From: Suresh Siddha <suresh.b.siddha@intel.com>
To: Peter Zijlstra <peterz@infradead.org>
Cc: linux-kernel <linux-kernel@vger.kernel.org>,
Ingo Molnar <mingo@elte.hu>, Paul Turner <pjt@google.com>,
Mike Galbraith <efault@gmx.de>
Subject: Re: sched: Avoid SMT siblings in select_idle_sibling() if possible
Date: Tue, 15 Nov 2011 17:14:22 -0800 [thread overview]
Message-ID: <1321406062.16760.60.camel@sbsiddha-desk.sc.intel.com> (raw)
In-Reply-To: <1321350377.1421.55.camel@twins>
On Tue, 2011-11-15 at 01:46 -0800, Peter Zijlstra wrote:
> @@ -2346,25 +2347,38 @@ static int select_idle_sibling(struct ta
> * Otherwise, iterate the domains and find an elegible idle cpu.
> */
> rcu_read_lock();
> +again:
> for_each_domain(target, sd) {
> - if (!(sd->flags & SD_SHARE_PKG_RESOURCES))
> - break;
> + if (!smt && (sd->flags & SD_SHARE_CPUPOWER))
> + continue;
>
> - for_each_cpu_and(i, sched_domain_span(sd), tsk_cpus_allowed(p)) {
> - if (idle_cpu(i)) {
> - target = i;
> - break;
> + if (!(sd->flags & SD_SHARE_PKG_RESOURCES)) {
> + if (!smt) {
> + smt = 1;
> + goto again;
> }
> + break;
> }
It looks like you will be checking the core domain twice (with smt == 0
and smt == 1) if there are no idle siblings.
How about this patch which is more self explanatory?
---
Avoid select_idle_sibling() from picking a sibling thread if there's
an idle core that shares cache.
Signed-off-by: Suresh Siddha <suresh.b.siddha@intel.com>
---
kernel/sched.c | 2 +
kernel/sched_fair.c | 54 +++++++++++++++++++++++++++++++++++---------------
2 files changed, 40 insertions(+), 16 deletions(-)

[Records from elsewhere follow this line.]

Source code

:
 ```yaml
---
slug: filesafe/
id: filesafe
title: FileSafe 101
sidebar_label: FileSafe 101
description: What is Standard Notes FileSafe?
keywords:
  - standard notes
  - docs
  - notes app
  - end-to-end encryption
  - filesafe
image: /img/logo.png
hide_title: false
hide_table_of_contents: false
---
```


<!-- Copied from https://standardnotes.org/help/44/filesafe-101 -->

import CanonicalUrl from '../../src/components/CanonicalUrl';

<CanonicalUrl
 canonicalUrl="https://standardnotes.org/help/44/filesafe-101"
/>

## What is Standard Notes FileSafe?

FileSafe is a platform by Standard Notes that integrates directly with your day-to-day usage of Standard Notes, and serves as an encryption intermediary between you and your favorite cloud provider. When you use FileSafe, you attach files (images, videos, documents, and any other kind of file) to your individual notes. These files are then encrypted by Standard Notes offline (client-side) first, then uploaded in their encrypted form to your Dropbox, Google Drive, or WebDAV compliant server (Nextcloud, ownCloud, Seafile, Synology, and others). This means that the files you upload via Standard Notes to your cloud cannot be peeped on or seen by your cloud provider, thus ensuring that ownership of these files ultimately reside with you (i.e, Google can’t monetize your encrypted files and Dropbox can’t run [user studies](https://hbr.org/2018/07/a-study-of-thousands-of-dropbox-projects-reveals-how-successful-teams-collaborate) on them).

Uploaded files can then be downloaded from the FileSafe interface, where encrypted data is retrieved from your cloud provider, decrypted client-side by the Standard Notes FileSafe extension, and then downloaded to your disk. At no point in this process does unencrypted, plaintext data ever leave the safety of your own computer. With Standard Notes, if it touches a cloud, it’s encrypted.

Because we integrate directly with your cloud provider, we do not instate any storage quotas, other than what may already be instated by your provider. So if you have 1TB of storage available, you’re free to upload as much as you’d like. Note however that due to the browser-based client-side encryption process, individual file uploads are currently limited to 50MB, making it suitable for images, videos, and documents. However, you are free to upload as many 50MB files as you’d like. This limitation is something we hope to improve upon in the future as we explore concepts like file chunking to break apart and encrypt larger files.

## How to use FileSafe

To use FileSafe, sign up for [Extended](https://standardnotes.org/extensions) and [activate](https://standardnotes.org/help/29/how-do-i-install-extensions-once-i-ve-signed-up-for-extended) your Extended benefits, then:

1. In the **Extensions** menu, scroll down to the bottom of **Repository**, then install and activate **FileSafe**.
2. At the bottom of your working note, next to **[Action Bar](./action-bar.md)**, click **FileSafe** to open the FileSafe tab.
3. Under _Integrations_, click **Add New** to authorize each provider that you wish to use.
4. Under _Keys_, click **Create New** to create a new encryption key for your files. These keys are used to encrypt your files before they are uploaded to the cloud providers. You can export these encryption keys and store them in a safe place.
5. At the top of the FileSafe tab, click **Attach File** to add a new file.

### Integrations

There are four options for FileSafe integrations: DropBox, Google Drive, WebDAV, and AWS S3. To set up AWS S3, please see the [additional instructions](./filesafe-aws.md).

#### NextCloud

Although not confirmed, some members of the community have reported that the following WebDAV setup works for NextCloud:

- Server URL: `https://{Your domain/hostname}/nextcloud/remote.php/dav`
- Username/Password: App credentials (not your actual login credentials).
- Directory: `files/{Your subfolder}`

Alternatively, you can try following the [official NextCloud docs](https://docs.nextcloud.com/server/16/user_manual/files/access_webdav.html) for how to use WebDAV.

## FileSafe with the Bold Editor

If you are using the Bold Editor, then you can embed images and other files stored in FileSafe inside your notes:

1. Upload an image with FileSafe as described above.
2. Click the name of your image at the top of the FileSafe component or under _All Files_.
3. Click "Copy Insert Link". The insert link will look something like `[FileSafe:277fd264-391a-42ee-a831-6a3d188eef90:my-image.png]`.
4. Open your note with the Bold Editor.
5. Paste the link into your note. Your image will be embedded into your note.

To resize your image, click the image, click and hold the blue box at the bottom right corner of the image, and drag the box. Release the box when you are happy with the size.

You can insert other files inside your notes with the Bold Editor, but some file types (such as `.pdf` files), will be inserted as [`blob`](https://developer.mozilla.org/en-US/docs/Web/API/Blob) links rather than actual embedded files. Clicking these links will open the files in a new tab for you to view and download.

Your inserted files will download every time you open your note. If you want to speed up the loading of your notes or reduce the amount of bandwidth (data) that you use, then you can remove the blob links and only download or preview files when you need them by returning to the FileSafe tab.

diff --git a/kernel/sched.c b/kernel/sched.c
index 0e9344a..4b0bc6a 100644
--- a/kernel/sched.c
+++ b/kernel/sched.c
@@ -734,6 +734,8 @@ static inline int cpu_of(struct rq *rq)
#define for_each_domain(cpu, __sd) \
for (__sd = rcu_dereference_check_sched_domain(cpu_rq(cpu)->sd); __sd; __sd = __sd->parent)
+#define for_each_lower_domain(sd) for (; sd; sd = sd->child)
+
#define cpu_rq(cpu) (&per_cpu(runqueues, (cpu)))
#define this_rq() (&__get_cpu_var(runqueues))
#define task_rq(p) cpu_rq(task_cpu(p))
diff --git a/kernel/sched_fair.c b/kernel/sched_fair.c
index 5c9e679..cb7a5ef 100644
--- a/kernel/sched_fair.c
+++ b/kernel/sched_fair.c
@@ -2241,6 +2241,25 @@ find_idlest_cpu(struct sched_group *group, struct task_struct *p, int this_cpu)
return idlest;
}
+/**
+ * highest_flag_domain - Return highest sched_domain containing flag.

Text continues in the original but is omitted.